Elaine Cheung & Wendi Gardner
Journal of Experimental Social Psychology, September 2015, Pages 59-75

Abstract:
Original conceptions of social exclusion focused upon the negative impact of exclusion on intelligent thought (Baumeister, Twenge, & Nuss, 2002). We propose that although exclusion may impair cognitive forms of intelligence, exclusion should enhance more socially relevant forms of intelligence, such as emotional intelligence. Specifically, we examined whether exclusion would enhance performance in one branch of emotional intelligence: the ability to manage others' emotions. Social exclusion heightened the number and breadth of strategies that participants used for managing others' emotions when responding to hypothetical scenarios (Study 1) and when responding to online pen pals (Studies 3 and 4).
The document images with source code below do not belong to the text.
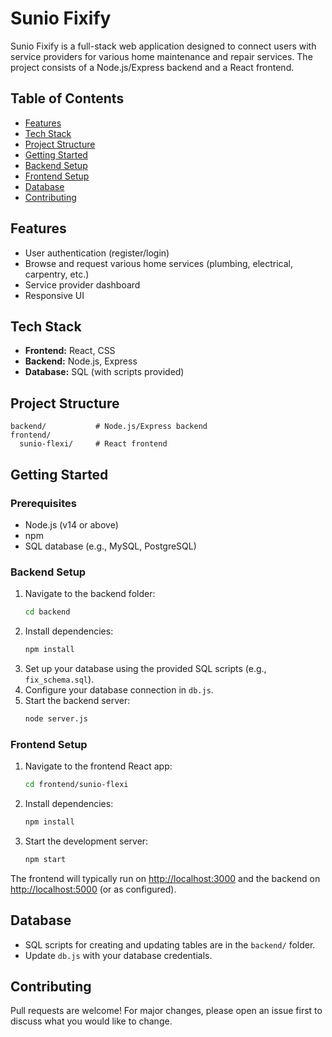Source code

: # Sunio Fixify

Sunio Fixify is a full-stack web application designed to connect users with service providers for various home maintenance and repair services. The project consists of a Node.js/Express backend and a React frontend.

## Table of Contents
- [Features](#features)
- [Tech Stack](#tech-stack)
- [Project Structure](#project-structure)
- [Getting Started](#getting-started)
- [Backend Setup](#backend-setup)
- [Frontend Setup](#frontend-setup)
- [Database](#database)
- [Contributing](#contributing)

## Features
- User authentication (register/login)
- Browse and request various home services (plumbing, electrical, carpentry, etc.)
- Service provider dashboard
- Responsive UI

## Tech Stack
- **Frontend:** React, CSS
- **Backend:** Node.js, Express
- **Database:** SQL (with scripts provided)

## Project Structure
```
backend/           # Node.js/Express backend
frontend/
  sunio-flexi/     # React frontend
```

## Getting Started

### Prerequisites
- Node.js (v14 or above)
- npm
- SQL database (e.g., MySQL, PostgreSQL)

### Backend Setup
1. Navigate to the backend folder:
   ```sh
   cd backend
   ```
2. Install dependencies:
   ```sh
   npm install
   ```
3. Set up your database using the provided SQL scripts (e.g., `fix_schema.sql`).
4. Configure your database connection in `db.js`.
5. Start the backend server:
   ```sh
   node server.js
   ```

### Frontend Setup
1. Navigate to the frontend React app:
   ```sh
   cd frontend/sunio-flexi
   ```
2. Install dependencies:
   ```sh
   npm install
   ```
3. Start the development server:
   ```sh
   npm start
   ```

The frontend will typically run on [http://localhost:3000](http://localhost:3000) and the backend on [http://localhost:5000](http://localhost:5000) (or as configured).

## Database
- SQL scripts for creating and updating tables are in the `backend/` folder.
- Update `db.js` with your database credentials.

## Contributing
Pull requests are welcome! For major changes, please open an issue first to discuss what you would like to change.
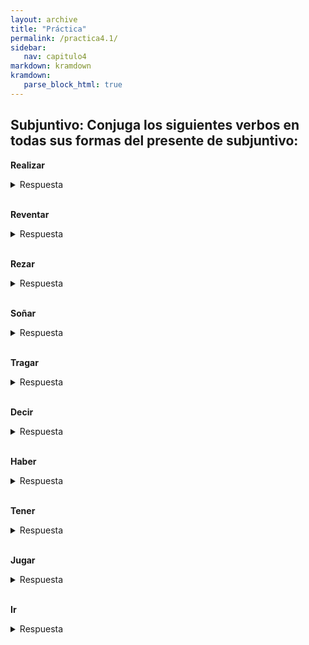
 ```yaml
---
layout: archive
title: "Práctica"
permalink: /practica4.1/
sidebar:
   nav: capitulo4
markdown: kramdown
kramdown:
   parse_block_html: true
---
```

## Subjuntivo: Conjuga los siguientes verbos en todas sus formas del presente de subjuntivo:

**Realizar**
<details><summary markdown="span">Respuesta</summary>
  yo realice  
  tu realices  
  él/ella/usted realice  
  nosotros realicemos  
  vosotros realicéis  
  ellos/ellas/ustedes realicen  
</details>
<br/>

**Reventar**
<details><summary markdown="span">Respuesta</summary>
  yo reviente
  tú revientes
  él/ella/usted reviente
  nosotros reventemos
  vosotros reventéis
  ellos/ellas/ustedes revienten
</details>
<br/>

**Rezar**
<details><summary markdown="span">Respuesta</summary>
  yo rece
  tú reces
  él/ella/usted rece
  nosotros recemos
  vosotros recéis
  ellos/ellas/ustedes recen
</details>
<br/>

**Soñar**
<details><summary markdown="span">Respuesta</summary>
  yo sueñe
  tú sueñes
  él/ella/usted sueñe
  nosotros soñemos
  vosotros soñéis
  ellos/ellas/ustedes sueñen
</details>
<br/>

**Tragar**
<details><summary markdown="span">Respuesta</summary>
  yo trague
  tú tragues
  él/ella/usted trague
  nosotros traguemos
  vosotros traguéis
  ellos/ellas/ustedes traguen
</details>
<br/>

**Decir**
<details><summary markdown="span">Respuesta</summary>
  yo diga
  tú digas
  él/ella/usted diga
  nosotros digamos
  vosotros digáis
  ellos/ellas/ustedes digan
</details>
<br/>

**Haber**
<details><summary markdown="span">Respuesta</summary>
  yo haya
  tú hayas
  él/ella/usted haya
  nosotros hayamos
  vosotros hayáis
  ellos/ellas/ustedes hayan
</details>
<br/>

**Tener**
<details><summary markdown="span">Respuesta</summary>
  yo tenga
  tú tengas
  él/ella/usted tenga
  nosotros tengamos
  vosotros tengáis
  ellos/ellas/ustedes tengan
</details>
<br/>

**Jugar**
<details><summary markdown="span">Respuesta</summary>
  yo juegue
  tú juegues
  él/ella/usted juegue
  nosotros juguemos
  vosotros juguéis
  ellos/ellas/ustedes jueguen
</details>
<br/>

**Ir**
<details><summary markdown="span">Respuesta</summary>
  yo vaya
  tú vayas
  él/ella/usted vaya
  nosotros vayamos
  vosotros vayáis
  ellos/ellas/ustedes vayan
</details>
<br/>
Furthermore, excluded participants were more effective at energizing an interaction partner in a face-to-face coaching interaction (Study 2) and were rated as more effective at managing their pen pal's emotions in an online pen pal exchange (Studies 3 and 4). Although exclusion heightened the number and breadth of emotion management strategies generated in a social task, exclusion did not heighten the number or breadth of nonsocial strategies (creative uses for common household items) generated in a comparison task (Study 4). Lastly, we found preliminary evidence suggesting that this enhanced emotion management after exclusion may serve to facilitate reconnection; excluded participants were liked more by their interaction partners (Study 2) and were rated to be more likable by objective coders (Studies 3 and 4). Altogether, these findings suggest that individuals may be more effective at managing others' emotions following social exclusion, and this greater effectiveness may promote reconnection.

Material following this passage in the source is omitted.